Data ->
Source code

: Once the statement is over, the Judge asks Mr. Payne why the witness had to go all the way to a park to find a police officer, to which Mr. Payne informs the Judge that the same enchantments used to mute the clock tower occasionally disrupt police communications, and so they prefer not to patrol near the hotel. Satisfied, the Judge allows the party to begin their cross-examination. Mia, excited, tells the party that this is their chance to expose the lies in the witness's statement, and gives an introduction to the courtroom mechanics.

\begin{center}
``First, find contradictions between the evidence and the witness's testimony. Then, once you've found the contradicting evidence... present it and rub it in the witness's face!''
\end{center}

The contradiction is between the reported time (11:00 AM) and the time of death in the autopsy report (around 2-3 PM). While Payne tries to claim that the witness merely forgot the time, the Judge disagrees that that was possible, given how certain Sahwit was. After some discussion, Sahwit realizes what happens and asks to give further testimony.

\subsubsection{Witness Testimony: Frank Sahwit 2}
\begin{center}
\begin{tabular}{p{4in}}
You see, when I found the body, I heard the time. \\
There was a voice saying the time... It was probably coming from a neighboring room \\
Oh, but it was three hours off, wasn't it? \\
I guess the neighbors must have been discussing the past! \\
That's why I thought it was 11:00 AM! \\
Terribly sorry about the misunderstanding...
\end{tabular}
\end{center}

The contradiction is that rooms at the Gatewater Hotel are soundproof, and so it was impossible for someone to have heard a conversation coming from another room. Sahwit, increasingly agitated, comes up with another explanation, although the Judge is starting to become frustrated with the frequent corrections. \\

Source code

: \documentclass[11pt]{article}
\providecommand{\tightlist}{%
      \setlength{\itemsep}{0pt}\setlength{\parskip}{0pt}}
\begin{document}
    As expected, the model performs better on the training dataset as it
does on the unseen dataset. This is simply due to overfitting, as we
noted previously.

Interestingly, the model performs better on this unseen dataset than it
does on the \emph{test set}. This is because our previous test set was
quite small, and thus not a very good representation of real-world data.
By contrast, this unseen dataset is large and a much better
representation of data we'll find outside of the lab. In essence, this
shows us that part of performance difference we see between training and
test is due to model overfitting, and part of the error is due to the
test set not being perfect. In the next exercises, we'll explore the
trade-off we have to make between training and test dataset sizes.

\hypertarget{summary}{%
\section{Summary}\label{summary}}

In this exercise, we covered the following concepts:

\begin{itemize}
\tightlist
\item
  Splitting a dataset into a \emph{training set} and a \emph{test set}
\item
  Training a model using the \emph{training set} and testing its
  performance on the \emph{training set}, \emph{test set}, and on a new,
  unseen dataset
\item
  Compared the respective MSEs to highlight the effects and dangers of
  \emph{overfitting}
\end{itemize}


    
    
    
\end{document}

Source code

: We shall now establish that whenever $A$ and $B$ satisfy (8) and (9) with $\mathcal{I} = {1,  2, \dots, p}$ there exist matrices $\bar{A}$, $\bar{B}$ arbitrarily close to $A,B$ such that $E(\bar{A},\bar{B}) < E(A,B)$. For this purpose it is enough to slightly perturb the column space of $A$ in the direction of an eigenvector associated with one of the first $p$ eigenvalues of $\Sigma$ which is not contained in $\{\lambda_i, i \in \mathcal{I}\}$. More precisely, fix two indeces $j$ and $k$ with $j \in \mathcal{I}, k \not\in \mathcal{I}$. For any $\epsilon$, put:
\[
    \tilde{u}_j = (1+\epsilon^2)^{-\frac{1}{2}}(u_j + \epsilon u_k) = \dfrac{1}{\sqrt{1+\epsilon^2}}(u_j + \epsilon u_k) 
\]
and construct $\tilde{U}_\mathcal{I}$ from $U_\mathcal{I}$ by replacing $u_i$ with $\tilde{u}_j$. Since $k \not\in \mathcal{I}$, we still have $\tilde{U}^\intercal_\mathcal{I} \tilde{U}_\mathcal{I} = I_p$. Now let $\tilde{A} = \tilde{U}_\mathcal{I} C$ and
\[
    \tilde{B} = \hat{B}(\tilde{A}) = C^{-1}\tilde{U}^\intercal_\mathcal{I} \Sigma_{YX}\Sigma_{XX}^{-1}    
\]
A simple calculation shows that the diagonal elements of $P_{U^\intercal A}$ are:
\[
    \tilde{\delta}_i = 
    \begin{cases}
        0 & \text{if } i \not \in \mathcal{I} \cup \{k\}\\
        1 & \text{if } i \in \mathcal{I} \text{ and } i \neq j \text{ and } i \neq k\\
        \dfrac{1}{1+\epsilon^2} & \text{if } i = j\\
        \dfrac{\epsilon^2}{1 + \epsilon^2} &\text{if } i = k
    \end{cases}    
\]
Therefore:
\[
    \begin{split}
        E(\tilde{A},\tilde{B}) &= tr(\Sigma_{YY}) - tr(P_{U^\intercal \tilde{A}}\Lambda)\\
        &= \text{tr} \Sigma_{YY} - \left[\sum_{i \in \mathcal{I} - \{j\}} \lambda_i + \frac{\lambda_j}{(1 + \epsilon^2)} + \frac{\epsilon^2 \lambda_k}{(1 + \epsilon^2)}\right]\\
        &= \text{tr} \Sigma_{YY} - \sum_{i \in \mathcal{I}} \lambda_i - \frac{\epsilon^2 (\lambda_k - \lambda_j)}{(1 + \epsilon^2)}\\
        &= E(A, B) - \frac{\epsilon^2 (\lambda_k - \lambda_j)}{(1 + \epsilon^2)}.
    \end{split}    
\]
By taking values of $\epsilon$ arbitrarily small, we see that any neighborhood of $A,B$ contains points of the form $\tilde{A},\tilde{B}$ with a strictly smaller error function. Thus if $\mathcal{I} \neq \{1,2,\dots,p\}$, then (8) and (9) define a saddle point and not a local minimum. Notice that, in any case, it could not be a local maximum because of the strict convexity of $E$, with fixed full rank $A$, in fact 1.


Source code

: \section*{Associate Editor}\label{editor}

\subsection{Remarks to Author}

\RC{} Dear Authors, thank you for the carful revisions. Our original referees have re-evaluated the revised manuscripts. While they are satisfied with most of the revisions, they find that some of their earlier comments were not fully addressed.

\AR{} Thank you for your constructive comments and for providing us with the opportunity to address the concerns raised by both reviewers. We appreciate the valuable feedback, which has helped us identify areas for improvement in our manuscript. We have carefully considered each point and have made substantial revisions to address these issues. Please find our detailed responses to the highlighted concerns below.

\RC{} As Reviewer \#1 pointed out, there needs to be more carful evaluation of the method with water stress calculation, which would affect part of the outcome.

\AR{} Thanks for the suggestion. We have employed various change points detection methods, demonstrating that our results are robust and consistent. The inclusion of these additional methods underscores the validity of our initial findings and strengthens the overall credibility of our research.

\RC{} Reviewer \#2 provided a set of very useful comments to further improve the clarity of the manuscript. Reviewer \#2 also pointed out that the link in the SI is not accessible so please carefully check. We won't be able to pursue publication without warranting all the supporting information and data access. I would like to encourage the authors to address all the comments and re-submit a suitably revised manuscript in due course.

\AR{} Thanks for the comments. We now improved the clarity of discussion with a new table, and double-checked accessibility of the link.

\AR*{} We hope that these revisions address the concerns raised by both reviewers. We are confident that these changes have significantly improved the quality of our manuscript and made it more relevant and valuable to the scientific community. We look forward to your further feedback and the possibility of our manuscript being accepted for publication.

Problem -> Your task is to quote all of the data word for word.

Your response ->
Source code

: Once the statement is over, the Judge asks Mr. Payne why the witness had to go all the way to a park to find a police officer, to which Mr. Payne informs the Judge that the same enchantments used to mute the clock tower occasionally disrupt police communications, and so they prefer not to patrol near the hotel. Satisfied, the Judge allows the party to begin their cross-examination. Mia, excited, tells the party that this is their chance to expose the lies in the witness's statement, and gives an introduction to the courtroom mechanics.

\begin{center}
``First, find contradictions between the evidence and the witness's testimony. Then, once you've found the contradicting evidence... present it and rub it in the witness's face!''
\end{center}

The contradiction is between the reported time (11:00 AM) and the time of death in the autopsy report (around 2-3 PM). While Payne tries to claim that the witness merely forgot the time, the Judge disagrees that that was possible, given how certain Sahwit was. After some discussion, Sahwit realizes what happens and asks to give further testimony.

\subsubsection{Witness Testimony: Frank Sahwit 2}
\begin{center}
\begin{tabular}{p{4in}}
You see, when I found the body, I heard the time. \\
There was a voice saying the time... It was probably coming from a neighboring room \\
Oh, but it was three hours off, wasn't it? \\
I guess the neighbors must have been discussing the past! \\
That's why I thought it was 11:00 AM! \\
Terribly sorry about the misunderstanding...
\end{tabular}
\end{center}

The contradiction is that rooms at the Gatewater Hotel are soundproof, and so it was impossible for someone to have heard a conversation coming from another room. Sahwit, increasingly agitated, comes up with another explanation, although the Judge is starting to become frustrated with the frequent corrections. \\

Source code

: \documentclass[11pt]{article}
\providecommand{\tightlist}{%
      \setlength{\itemsep}{0pt}\setlength{\parskip}{0pt}}
\begin{document}
    As expected, the model performs better on the training dataset as it
does on the unseen dataset. This is simply due to overfitting, as we
noted previously.

Interestingly, the model performs better on this unseen dataset than it
does on the \emph{test set}. This is because our previous test set was
quite small, and thus not a very good representation of real-world data.
By contrast, this unseen dataset is large and a much better
representation of data we'll find outside of the lab. In essence, this
shows us that part of performance difference we see between training and
test is due to model overfitting, and part of the error is due to the
test set not being perfect. In the next exercises, we'll explore the
trade-off we have to make between training and test dataset sizes.

\hypertarget{summary}{%
\section{Summary}\label{summary}}

In this exercise, we covered the following concepts:

\begin{itemize}
\tightlist
\item
  Splitting a dataset into a \emph{training set} and a \emph{test set}
\item
  Training a model using the \emph{training set} and testing its
  performance on the \emph{training set}, \emph{test set}, and on a new,
  unseen dataset
\item
  Compared the respective MSEs to highlight the effects and dangers of
  \emph{overfitting}
\end{itemize}


    
    
    
\end{document}

Source code

: We shall now establish that whenever $A$ and $B$ satisfy (8) and (9) with $\mathcal{I} = {1,  2, \dots, p}$ there exist matrices $\bar{A}$, $\bar{B}$ arbitrarily close to $A,B$ such that $E(\bar{A},\bar{B}) < E(A,B)$. For this purpose it is enough to slightly perturb the column space of $A$ in the direction of an eigenvector associated with one of the first $p$ eigenvalues of $\Sigma$ which is not contained in $\{\lambda_i, i \in \mathcal{I}\}$. More precisely, fix two indeces $j$ and $k$ with $j \in \mathcal{I}, k \not\in \mathcal{I}$. For any $\epsilon$, put:
\[
    \tilde{u}_j = (1+\epsilon^2)^{-\frac{1}{2}}(u_j + \epsilon u_k) = \dfrac{1}{\sqrt{1+\epsilon^2}}(u_j + \epsilon u_k) 
\]
and construct $\tilde{U}_\mathcal{I}$ from $U_\mathcal{I}$ by replacing $u_i$ with $\tilde{u}_j$. Since $k \not\in \mathcal{I}$, we still have $\tilde{U}^\intercal_\mathcal{I} \tilde{U}_\mathcal{I} = I_p$. Now let $\tilde{A} = \tilde{U}_\mathcal{I} C$ and
\[
    \tilde{B} = \hat{B}(\tilde{A}) = C^{-1}\tilde{U}^\intercal_\mathcal{I} \Sigma_{YX}\Sigma_{XX}^{-1}    
\]
A simple calculation shows that the diagonal elements of $P_{U^\intercal A}$ are:
\[
    \tilde{\delta}_i = 
    \begin{cases}
        0 & \text{if } i \not \in \mathcal{I} \cup \{k\}\\
        1 & \text{if } i \in \mathcal{I} \text{ and } i \neq j \text{ and } i \neq k\\
        \dfrac{1}{1+\epsilon^2} & \text{if } i = j\\
        \dfrac{\epsilon^2}{1 + \epsilon^2} &\text{if } i = k
    \end{cases}    
\]
Therefore:
\[
    \begin{split}
        E(\tilde{A},\tilde{B}) &= tr(\Sigma_{YY}) - tr(P_{U^\intercal \tilde{A}}\Lambda)\\
        &= \text{tr} \Sigma_{YY} - \left[\sum_{i \in \mathcal{I} - \{j\}} \lambda_i + \frac{\lambda_j}{(1 + \epsilon^2)} + \frac{\epsilon^2 \lambda_k}{(1 + \epsilon^2)}\right]\\
        &= \text{tr} \Sigma_{YY} - \sum_{i \in \mathcal{I}} \lambda_i - \frac{\epsilon^2 (\lambda_k - \lambda_j)}{(1 + \epsilon^2)}\\
        &= E(A, B) - \frac{\epsilon^2 (\lambda_k - \lambda_j)}{(1 + \epsilon^2)}.
    \end{split}    
\]
By taking values of $\epsilon$ arbitrarily small, we see that any neighborhood of $A,B$ contains points of the form $\tilde{A},\tilde{B}$ with a strictly smaller error function. Thus if $\mathcal{I} \neq \{1,2,\dots,p\}$, then (8) and (9) define a saddle point and not a local minimum. Notice that, in any case, it could not be a local maximum because of the strict convexity of $E$, with fixed full rank $A$, in fact 1.


Source code

: \section*{Associate Editor}\label{editor}

\subsection{Remarks to Author}

\RC{} Dear Authors, thank you for the carful revisions. Our original referees have re-evaluated the revised manuscripts. While they are satisfied with most of the revisions, they find that some of their earlier comments were not fully addressed.

\AR{} Thank you for your constructive comments and for providing us with the opportunity to address the concerns raised by both reviewers. We appreciate the valuable feedback, which has helped us identify areas for improvement in our manuscript. We have carefully considered each point and have made substantial revisions to address these issues. Please find our detailed responses to the highlighted concerns below.

\RC{} As Reviewer \#1 pointed out, there needs to be more carful evaluation of the method with water stress calculation, which would affect part of the outcome.

\AR{} Thanks for the suggestion. We have employed various change points detection methods, demonstrating that our results are robust and consistent. The inclusion of these additional methods underscores the validity of our initial findings and strengthens the overall credibility of our research.

\RC{} Reviewer \#2 provided a set of very useful comments to further improve the clarity of the manuscript. Reviewer \#2 also pointed out that the link in the SI is not accessible so please carefully check. We won't be able to pursue publication without warranting all the supporting information and data access. I would like to encourage the authors to address all the comments and re-submit a suitably revised manuscript in due course.

\AR{} Thanks for the comments. We now improved the clarity of discussion with a new table, and double-checked accessibility of the link.

\AR*{} We hope that these revisions address the concerns raised by both reviewers. We are confident that these changes have significantly improved the quality of our manuscript and made it more relevant and valuable to the scientific community. We look forward to your further feedback and the possibility of our manuscript being accepted for publication.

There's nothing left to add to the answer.